There had been a lot of people— men and women who stood out from the rest during the time of war, be it with their skills, talent, wit, or intelligence, or it could also be for their heroism or compassion for others. There were also those who stood out for all the wrong reasons, which is, of course, not a good thing. Heinz-Wolfgang Schnaufer’s name was one of those known in history and for incredible reasons.

Off to a Great Start

Schnaufer was born in Calw, Free People’s State of Wurttemberg of the German Reich, on February 16, 1922. He was the eldest among the four children of a mechanical engineer and merchant, Alfred Schnaufer and Martha. His father also owned and managed a family business, their Schnaufer-Schlossberhkellerei winery, which was founded by his grandfather and father after World War I. When Schnaufer’s father died in 1940, his mother took over the business while looking after the children.

Schnaufer House in Calw. (Softeis, Public domain, via Wikimedia Commons)

At an early age, Schnaufer already expressed his desire to join a military organization, so he joined the German Youth in 1933. After completing his sixth grade, he took and passed the Backnang National Political Institutes of Education, a boarding school founded under the Nazi state, which was just recently founded at that time. There, he stood out and finished at the top of his class every year. He graduated at the age of 17 with distinction.
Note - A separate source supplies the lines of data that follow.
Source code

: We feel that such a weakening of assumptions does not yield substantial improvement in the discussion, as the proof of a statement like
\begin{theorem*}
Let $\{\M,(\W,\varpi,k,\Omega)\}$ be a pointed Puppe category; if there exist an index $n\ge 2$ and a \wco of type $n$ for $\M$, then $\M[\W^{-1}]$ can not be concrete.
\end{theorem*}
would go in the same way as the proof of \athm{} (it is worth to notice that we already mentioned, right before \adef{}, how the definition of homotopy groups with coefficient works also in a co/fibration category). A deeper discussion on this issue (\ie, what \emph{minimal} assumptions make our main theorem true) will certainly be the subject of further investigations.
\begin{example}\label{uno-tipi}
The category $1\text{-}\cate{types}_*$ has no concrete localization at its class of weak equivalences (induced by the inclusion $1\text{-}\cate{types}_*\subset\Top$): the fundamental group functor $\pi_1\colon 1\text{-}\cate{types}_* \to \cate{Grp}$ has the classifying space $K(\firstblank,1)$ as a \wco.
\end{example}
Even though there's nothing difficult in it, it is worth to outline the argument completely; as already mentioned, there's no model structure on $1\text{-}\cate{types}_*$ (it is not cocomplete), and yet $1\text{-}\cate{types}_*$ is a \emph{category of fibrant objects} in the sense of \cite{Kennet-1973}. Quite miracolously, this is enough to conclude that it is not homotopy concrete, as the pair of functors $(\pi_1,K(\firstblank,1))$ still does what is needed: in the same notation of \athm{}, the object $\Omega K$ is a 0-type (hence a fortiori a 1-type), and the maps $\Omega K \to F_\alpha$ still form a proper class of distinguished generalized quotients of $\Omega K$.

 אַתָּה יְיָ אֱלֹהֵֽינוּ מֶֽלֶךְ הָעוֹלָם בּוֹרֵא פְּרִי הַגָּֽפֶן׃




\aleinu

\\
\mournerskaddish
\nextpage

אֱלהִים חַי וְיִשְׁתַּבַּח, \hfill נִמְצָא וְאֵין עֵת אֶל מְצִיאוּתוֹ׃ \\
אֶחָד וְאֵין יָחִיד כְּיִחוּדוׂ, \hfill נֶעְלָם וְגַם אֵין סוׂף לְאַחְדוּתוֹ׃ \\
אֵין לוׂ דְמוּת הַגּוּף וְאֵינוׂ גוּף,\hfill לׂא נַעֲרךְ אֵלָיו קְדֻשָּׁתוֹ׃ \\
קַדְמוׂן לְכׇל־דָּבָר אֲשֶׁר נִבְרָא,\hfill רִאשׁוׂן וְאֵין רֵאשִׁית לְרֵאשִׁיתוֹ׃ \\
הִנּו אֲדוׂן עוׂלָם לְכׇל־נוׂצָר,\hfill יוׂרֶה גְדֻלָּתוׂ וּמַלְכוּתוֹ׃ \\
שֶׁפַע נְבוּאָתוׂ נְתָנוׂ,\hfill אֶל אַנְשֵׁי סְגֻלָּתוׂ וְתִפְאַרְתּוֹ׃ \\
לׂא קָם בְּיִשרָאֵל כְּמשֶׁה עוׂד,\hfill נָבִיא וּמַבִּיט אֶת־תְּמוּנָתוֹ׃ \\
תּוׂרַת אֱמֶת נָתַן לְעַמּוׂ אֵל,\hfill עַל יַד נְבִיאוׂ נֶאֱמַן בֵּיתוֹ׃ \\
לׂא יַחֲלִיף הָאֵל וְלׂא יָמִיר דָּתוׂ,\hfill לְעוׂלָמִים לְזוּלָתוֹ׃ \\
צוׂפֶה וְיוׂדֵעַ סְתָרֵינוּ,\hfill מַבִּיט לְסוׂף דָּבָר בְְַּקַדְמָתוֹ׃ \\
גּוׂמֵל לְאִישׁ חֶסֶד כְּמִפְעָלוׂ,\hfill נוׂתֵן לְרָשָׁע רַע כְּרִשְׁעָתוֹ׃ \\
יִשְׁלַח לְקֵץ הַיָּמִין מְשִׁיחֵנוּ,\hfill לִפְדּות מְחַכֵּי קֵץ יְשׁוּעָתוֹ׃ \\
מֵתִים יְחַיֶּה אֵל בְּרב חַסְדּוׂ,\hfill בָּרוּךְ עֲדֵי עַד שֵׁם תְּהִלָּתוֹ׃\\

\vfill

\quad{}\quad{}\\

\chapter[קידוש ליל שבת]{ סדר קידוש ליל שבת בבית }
At the same time, he completed his B-license to fly glider aircraft.  At the time, Germany was forbidden an airforce so by the Treaty of Versailles so Germany trained her pilots in gliders as a work-around.

After graduation, Schnaufer took and passed his entry exams for officer cadets of the Luftwaffe. He underwent basic military training, and by April 1, 1940, he was appointed as a cadet. Next was his flight training, including the advanced flight training that he took at Alt Lonnewitz. This qualified him to fly multi-engine aircraft.